This changed in the second half of the 1970s as the US faced a growing wave of Third World revolutions,[7] re-opening the question of how political intervention could best be implemented to block the emergence of radical governments. The Carter administration attempted to steer a middle course between support for authoritarianism or democratisation by pressuring existing dictatorships to liberalise in order to defuse popular anger while leaving the structures of the regimes essentially unchanged – the essence of Carter’s Human Rights policy in the Third World.[8]However, the administration proved unable to implement the competing policies of preserving relations with allied authoritarian regimes and fostering reform through the US national security bureaucracy. Pressure for reform was often blunted or blocked by bureaucratic struggles between the Bureau of Human Rights and other agencies such as the Departments of Commerce, Treasury, the State Department’s Bureau for Security Assistance, and the Department’s regional bureaux, which sought to preserve relations with friendly authoritarian regimes such as the Philippines and Pakistan.[9]

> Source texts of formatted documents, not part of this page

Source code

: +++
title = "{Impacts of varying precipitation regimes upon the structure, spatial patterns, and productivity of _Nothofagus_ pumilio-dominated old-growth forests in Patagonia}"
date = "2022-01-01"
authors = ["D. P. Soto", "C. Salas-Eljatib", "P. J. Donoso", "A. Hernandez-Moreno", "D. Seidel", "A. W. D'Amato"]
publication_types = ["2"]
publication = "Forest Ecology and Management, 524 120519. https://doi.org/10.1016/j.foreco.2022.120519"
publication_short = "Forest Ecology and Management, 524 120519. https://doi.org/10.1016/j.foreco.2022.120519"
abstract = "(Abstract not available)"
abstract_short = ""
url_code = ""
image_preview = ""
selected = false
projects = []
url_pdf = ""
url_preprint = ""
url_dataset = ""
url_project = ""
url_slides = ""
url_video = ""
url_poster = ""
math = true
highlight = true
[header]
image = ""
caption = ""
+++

Politicians in the Democratic Party offered a solution to this problem by founding a non-state organisation which could act as a channel for such initiatives outside the state apparatus – the American Political Foundation – in 1979. The APF was inspired by the West German Party Foundations: political training institutes, each linked to a West German political party, which implemented political assistance programs overseas with West German government funds.[10] The APF was established by George Agree, a former Congressional aide to Daniel Patrick Moynihan, to follow this example by forging transnational party links to defend and extend democracy.[11] However, the organisation was small and lacked a clear strategy, adequate funding from business or foundations[12] and support from the Carter White House.

The decisive shift which opened up the possibility of convergence between non-state democracy promoters and the national security bureaucracy was the failure of Carter’s policies to prevent revolution in Nicaragua. The administration had failed to manage the competing imperatives of pressuring the Somoza dictatorship to liberalise so as to draw popular support away from the Marxist FSLN insurgency, while maintaining a regime strong enough to combat the insurgents militarily. The administration’s last-ditch attempt to remove Somoza in favour of a government of pro-US democrats to ward off the final FSLN victory failed because its chosen proxies within Nicaragua lacked the political skills and organisational strength to block a revolutionary takeover.[13]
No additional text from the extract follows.